Getting Started With Oculus Home
We are now approaching the event horizon for this stage of VR evolution. With the Consumer Oculus Rift (CV1) now shipping to those that backed the Oculus Kickstarter campaign back in 2012, and the rest to ship two days from now, we have a lot of things to be excited about. This new era of Virtual Reality has made its way through many iterations, starting with Palmer Lucky’s Duct Tape bound prototype of the first Oculus Rift, back in 2011. All the way through to the high spec HMD’s that are now making their journey to the consumer. With this in mind, we thought we would put together a list of things you need to know to get started with Oculus Home.

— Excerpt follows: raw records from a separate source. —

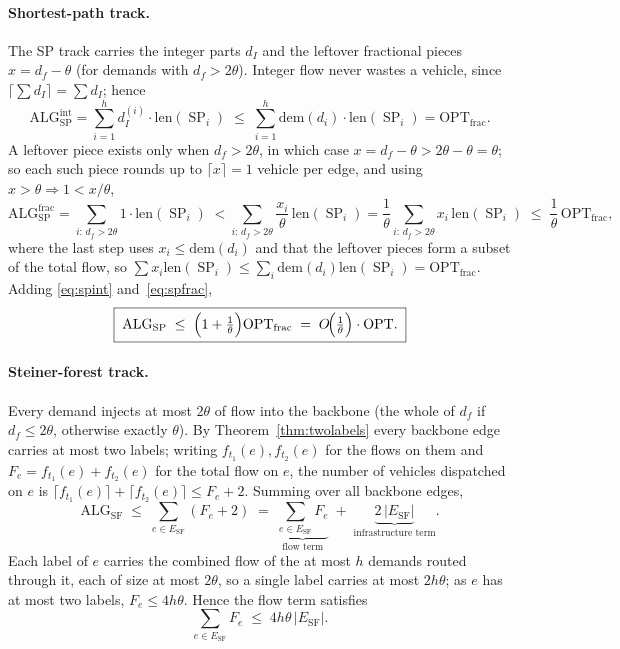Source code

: \documentclass[11pt]{article}
\theoremstyle{definition}
\theoremstyle{remark}
\newcommand{\OPT}{\mathrm{OPT}}
\newcommand{\OPTfrac}{\OPT_{\mathrm{frac}}}
\newcommand{\ALG}{\mathrm{ALG}}
\newcommand{\ALGSP}{\ALG_{\mathrm{SP}}}
\newcommand{\ALGSF}{\ALG_{\mathrm{SF}}}
\newcommand{\ESF}{E_{\mathrm{SF}}}
\newcommand{\dem}{\mathrm{dem}}
\newcommand{\len}{\mathrm{len}}
\DeclareMathOperator{\SP}{SP}
\begin{document}
\paragraph{Shortest-path track.} The SP track carries the integer parts $d_I$ and the leftover
fractional pieces $x=d_f-\theta$ (for demands with $d_f>2\theta$). Integer flow never wastes a
vehicle, since $\lceil\sum d_I\rceil=\sum d_I$; hence
\begin{equation}\label{eq:spint}
  \ALGSP^{\mathrm{int}}=\sum_{i=1}^{h} d_I^{(i)}\cdot\len(\SP_i)
  \;\le\;\sum_{i=1}^{h}\dem(d_i)\cdot\len(\SP_i)=\OPTfrac .
\end{equation}
A leftover piece exists only when $d_f>2\theta$, in which case $x=d_f-\theta>2\theta-\theta=\theta$; so
each such piece rounds up to $\lceil x\rceil=1$ vehicle per edge, and using $x>\theta\Rightarrow1<x/\theta$,
\begin{equation}\label{eq:spfrac}
  \ALGSP^{\mathrm{frac}}
  =\!\!\sum_{i:\,d_f>2\theta}\!\!1\cdot\len(\SP_i)
  \;<\!\!\sum_{i:\,d_f>2\theta}\!\!\frac{x_i}{\theta}\,\len(\SP_i)
  =\frac1\theta\!\!\sum_{i:\,d_f>2\theta}\!\! x_i\,\len(\SP_i)
  \;\le\;\frac1\theta\,\OPTfrac,
\end{equation}
where the last step uses $x_i\le\dem(d_i)$ and that the leftover pieces form a subset of the total
flow, so $\sum x_i\len(\SP_i)\le\sum_i\dem(d_i)\len(\SP_i)=\OPTfrac$. Adding \eqref{eq:spint}
and~\eqref{eq:spfrac},
\begin{equation}\label{eq:sp}
  \boxed{\;\ALGSP \;\le\; \Bigl(1+\tfrac1\theta\Bigr)\OPTfrac \;=\; O\!\Bigl(\tfrac1\theta\Bigr)\cdot\OPT.\;}
\end{equation}

\paragraph{Steiner-forest track.} Every demand injects at most $2\theta$ of flow into the backbone
(the whole of $d_f$ if $d_f\le2\theta$, otherwise exactly $\theta$). By Theorem~\ref{thm:twolabels}
every backbone edge carries at most two labels; writing $f_{t_1}(e),f_{t_2}(e)$ for the flows on them
and $F_e=f_{t_1}(e)+f_{t_2}(e)$ for the total flow on $e$, the number of vehicles dispatched on $e$ is
$\lceil f_{t_1}(e)\rceil+\lceil f_{t_2}(e)\rceil\le F_e+2$. Summing over all backbone edges,
\begin{equation}\label{eq:sfsum}
  \ALGSF \;\le\; \sum_{e\in\ESF}(F_e+2)
  \;=\;\underbrace{\sum_{e\in\ESF}F_e}_{\text{flow term}}\;+\;\underbrace{2\,|\ESF|}_{\text{infrastructure term}}.
\end{equation}
Each label of $e$ carries the combined flow of the at most $h$ demands routed through it, each of size
at most $2\theta$, so a single label carries at most $2h\theta$; as $e$ has at most two labels,
$F_e\le 4h\theta$. Hence the flow term satisfies
\begin{equation}\label{eq:flowterm}
  \sum_{e\in\ESF}F_e\;\le\;4h\theta\,|\ESF| .
\end{equation}
\end{document}
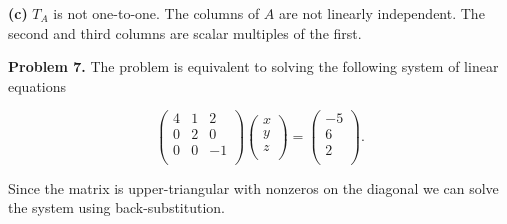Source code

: \documentclass[oneside,12pt]{amsart}
\begin{document}
\bigskip

\textbf{(c)} $T_A$ is not one-to-one. The columns of $A$ are not linearly
independent. The second and third columns are scalar multiples of the first.

\bigskip

\textbf{Problem 7.} The problem is equivalent to solving the following
system of linear equations

$$
\begin{pmatrix}
4 & 1 & 2 \\
0 & 2 & 0 \\
0 & 0 & -1 \\
\end{pmatrix}
\begin{pmatrix}
x \\
y \\
z \\
\end{pmatrix}
=
\begin{pmatrix}
-5 \\
6 \\
2 \\
\end{pmatrix}
.
$$

Since the matrix is upper-triangular with nonzeros on the diagonal we can
solve the system using back-substitution.
\end{document}
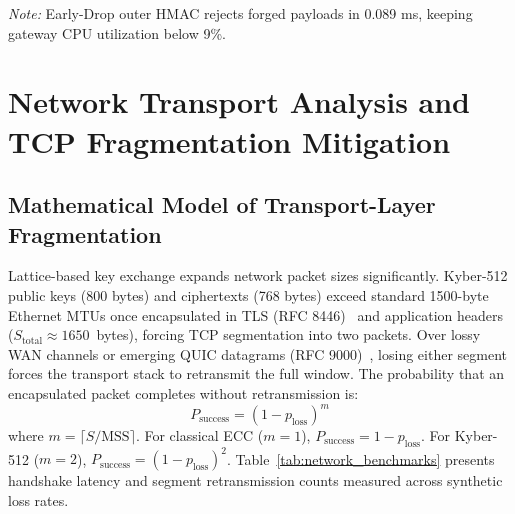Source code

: \documentclass[sn-mathphys,Numbered]{sn-jnl}%
\theoremstyle{thmstyleone}%
\theoremstyle{thmstyletwo}%
\theoremstyle{thmstylethree}%
\begin{document}
\begin{table}[!htbp]
\centering
\caption{Denial-of-Service early-drop rejection latency and speedup dynamics.}
\label{tab:dos_benchmarks}
\vspace{0.3em}
\raggedright\small\textit{Note:} Early-Drop outer HMAC rejects forged payloads in 0.089 ms, keeping gateway CPU utilization below 9\%.
\end{table}

\section{Network Transport Analysis and TCP Fragmentation Mitigation}\label{sec:transport}

\subsection{\textbf{Mathematical Model of Transport-Layer Fragmentation}}
Lattice-based key exchange expands network packet sizes significantly. Kyber-512 public keys (800 bytes) and ciphertexts (768 bytes) exceed standard 1500-byte Ethernet MTUs once encapsulated in TLS (RFC 8446)~\cite{rescorla2018tls} and application headers ($S_{\text{total}} \approx 1650$~bytes), forcing TCP segmentation into two packets. Over lossy WAN channels or emerging QUIC datagrams (RFC 9000)~\cite{iyengar2021quic}, losing either segment forces the transport stack to retransmit the full window. The probability that an encapsulated packet completes without retransmission is:
\begin{equation}
P_{\text{success}} = (1 - p_{\text{loss}})^m
\end{equation}
where $m = \lceil S / \text{MSS} \rceil$. For classical ECC ($m=1$), $P_{\text{success}} = 1 - p_{\text{loss}}$. For Kyber-512 ($m=2$), $P_{\text{success}} = (1 - p_{\text{loss}})^2$. Table~\ref{tab:network_benchmarks} presents handshake latency and segment retransmission counts measured across synthetic loss rates.
\end{document}
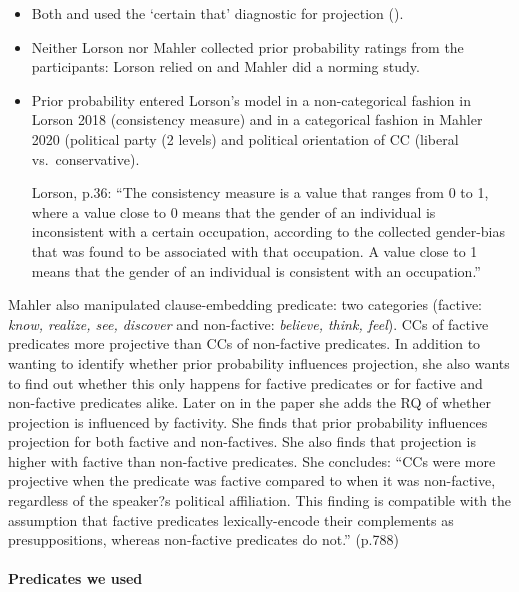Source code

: \documentclass[11pt,fleqn]{article}
\newcommand{\6}{\mbox{$[\hspace*{-.6mm}[$}}
\newcommand{\9}{\mbox{$]\hspace*{-.6mm}]$}}
\begin{document}
\begin{itemize}

\item Both \citealt{lorson2018} and \citealt{mahler2020} used the `certain that' diagnostic for projection (\citealt{tbd-variability}).

\item Neither Lorson nor Mahler collected prior probability ratings from the participants: Lorson relied on \citealt{boyce-etal2018} and Mahler did a norming study.

\item Prior probability entered Lorson's model in a non-categorical fashion in Lorson 2018 (consistency measure) and in a categorical fashion in Mahler 2020 (political party (2 levels) and political orientation of CC (liberal vs.\ conservative). 

Lorson, p.36: ``The consistency measure is a value that ranges from 0 to 1, where a value close to 0 means that the gender of an individual is inconsistent with a certain occupation, according to the collected gender-bias that was found to be associated with that occupation. A value close to 1 means that the gender of an individual is consistent with an occupation.''

\end{itemize}

Mahler also manipulated clause-embedding predicate: two categories (factive: {\em know, realize, see, discover} and non-factive: {\em believe, think, feel}). CCs of factive predicates more projective than CCs of non-factive predicates. In addition to wanting to identify whether prior probability influences projection, she also wants to find out whether this only happens for factive predicates or for factive and non-factive predicates alike. Later on in the paper she adds the RQ of whether projection is influenced by factivity. She finds that prior probability influences projection for both factive and non-factives.  She also finds that projection is higher with factive than non-factive predicates. She concludes: ``CCs were more projective when the predicate was factive compared to when it was non-factive, regardless of the speaker?s political affiliation. This finding is compatible with the assumption that factive predicates lexically-encode their complements as presuppositions, whereas non-factive predicates do not.'' (p.788)

\newpage

\paragraph{Predicates we used}
\end{document}
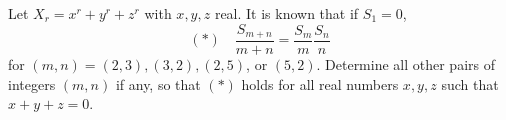 Let $X_r=x^r+y^r+z^r$ with $x,y,z$ real. It is known that if $S_1=0$,  \[(*)\quad\frac{S_{m+n}}{m+n}=\frac{S_m}{m}\frac{S_n}{n}\]for $(m,n)=(2,3),(3,2),(2,5)$,  or $(5,2)$. Determine all other pairs of integers $(m,n)$ if any, so that $(*)$ holds for all real numbers $x,y,z$ such that $x+y+z=0$.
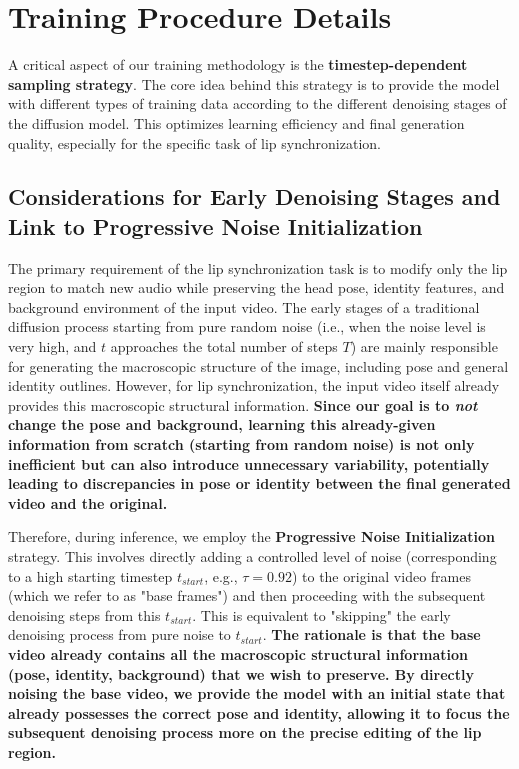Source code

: 

\section{Training Procedure Details}

A critical aspect of our training methodology is the \textbf{timestep-dependent sampling strategy}. The core idea behind this strategy is to provide the model with different types of training data according to the different denoising stages of the diffusion model. This optimizes learning efficiency and final generation quality, especially for the specific task of lip synchronization.

\subsection*{Considerations for Early Denoising Stages and Link to Progressive Noise Initialization}

The primary requirement of the lip synchronization task is to modify only the lip region to match new audio while preserving the head pose, identity features, and background environment of the input video. The early stages of a traditional diffusion process starting from pure random noise (i.e., when the noise level is very high, and $t$ approaches the total number of steps $T$) are mainly responsible for generating the macroscopic structure of the image, including pose and general identity outlines. However, for lip synchronization, the input video itself already provides this macroscopic structural information. \textbf{Since our goal is to \textit{not} change the pose and background, learning this already-given information from scratch (starting from random noise) is not only inefficient but can also introduce unnecessary variability, potentially leading to discrepancies in pose or identity between the final generated video and the original.}

Therefore, during inference, we employ the \textbf{Progressive Noise Initialization} strategy. This involves directly adding a controlled level of noise (corresponding to a high starting timestep $t_{start}$, e.g., $\tau=0.92$) to the original video frames (which we refer to as "base frames") and then proceeding with the subsequent denoising steps from this $t_{start}$. This is equivalent to "skipping" the early denoising process from pure noise to $t_{start}$. \textbf{The rationale is that the base video already contains all the macroscopic structural information (pose, identity, background) that we wish to preserve. By directly noising the base video, we provide the model with an initial state that already possesses the correct pose and identity, allowing it to focus the subsequent denoising process more on the precise editing of the lip region.}

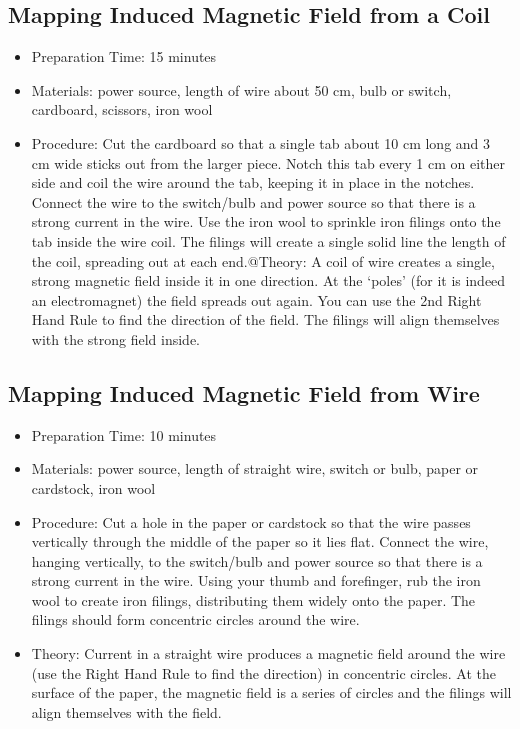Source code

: \subsection{Mapping Induced Magnetic Field from a Coil}
\begin{itemize}
\item{Preparation Time: 15 minutes}
\item{Materials: power source, length of wire about 50 cm, bulb or switch, cardboard, scissors, iron wool}
\item{Procedure: Cut the cardboard so that a single tab about 10 cm long and 3 cm wide sticks out from the larger piece. Notch this tab every 1 cm on either side and coil the wire around the tab, keeping it in place in the notches. Connect the wire to the switch/bulb and power source so that there is a strong current in the wire. Use the iron wool to sprinkle iron filings onto the tab inside the wire coil. The filings will create a single solid line the length of the coil, spreading out at each end.@Theory: A coil of wire creates a single, strong magnetic field inside it in one direction. At the ‘poles’ (for it is indeed an electromagnet) the field spreads out again. You can use the 2nd Right Hand Rule to find the direction of the field. The filings will align themselves with the strong field inside.}
\end{itemize}

\subsection{Mapping Induced Magnetic Field from Wire}
\begin{itemize}
\item{Preparation Time: 10 minutes}
\item{Materials: power source, length of straight wire, switch or bulb, paper or cardstock, iron wool}
\item{Procedure: Cut a hole in the paper or cardstock so that the wire passes vertically through the middle of the paper so it lies flat. Connect the wire, hanging vertically, to the switch/bulb and power source so that there is a strong current in the wire. Using your thumb and forefinger, rub the iron wool to create iron filings, distributing them widely onto the paper. The filings should form concentric circles around the wire.}
\item{Theory: Current in a straight wire produces a magnetic field around the wire (use the Right Hand Rule to find the direction) in concentric circles. At the surface of the paper, the magnetic field is a series of circles and the filings will align themselves with the field.}
\end{itemize}

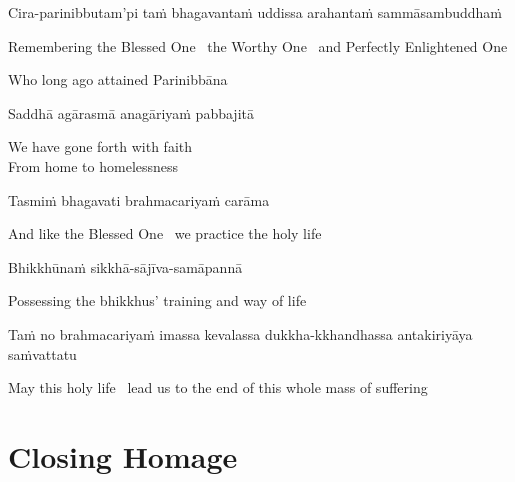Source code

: \begin{pali-hang}
  Cira-parinibbutam'pi taṁ bhagavantaṁ uddissa arahantaṁ sammāsambuddhaṁ
\end{pali-hang}

\begin{english-hang}
  Remembering the Blessed One \breathmark\ the Worthy One \breathmark\ and Perfectly Enlightened One\\
\end{english-hang}

\begin{english}
  Who long ago attained Parinibbāna
\end{english}

Saddhā agārasmā anagāriyaṁ pabbajitā

\begin{english}
  We have gone forth with faith\\
  From home to homelessness
\end{english}

Tasmiṁ bhagavati brahmacariyaṁ carāma

\begin{english}
  And like the Blessed One \breathmark\ we practice the holy life
\end{english}

Bhikkhūnaṁ sikkhā-sājīva-samāpannā

\begin{english}
  Possessing the bhikkhus' training and way of life\ifdigitalversion\makeatletter\hyperlink{endnote28-appendix}\makeatother\fi
\end{english}

\begin{pali-hang}
  Taṁ no brahmacariyaṁ imassa kevalassa dukkha-kkhandhassa antakiriyāya saṁvattatu
\end{pali-hang}

\begin{english}
  May this holy life \breathmark\ lead us to the end of this whole mass of suffering
\end{english}

\suttaRef{[Thai]}


\section{Closing Homage}
\label{closing-homage}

First of all, you will need to download the official Oculus VR app, Oculus Home. If you’ve been using an older development kit model, then make sure you’ve uninstalled any previous runtimes that you may have.
Also, it’s important to note that the new Oculus Home does not* support games and app’s that run on the older 0.8 runtime. So make sure you’re ready to take the step before you install.
If you’re set to go, then head here and download the Oculus Home App. Once installed follow the instructions on the screen to set up your headset and account information.
The Oculus Home environment transports you into a glossy villa, in an autumn setting, in which you can access all of the content currently available for the consumer Rift.
There are three main tabs. Firstly, the Oculus store. Currently, hosting a variety of games and experiences. Ranging from the premium of the bunch, namely, sci-fi dogfighter Eve: Valkyrie ($59.99) and hyper-real racing simulator, Project Cars ($49.99).
All the way to the free experiences, such as the real-time storytelling experience, Colosse and, cute sci-fi explorer, Farlands.
Another little tip that its worth mentioning is that some apps, such as Oculus Story Studio production, Lost, are listed as **Free for a limited Time.** So make sure you get them in your library before this is no longer the case.
If you have an Oculus Rift DK2, then you are still able to access the content on Oculus Home. the same is also true if you are using a system that isn’t up to recommended specs.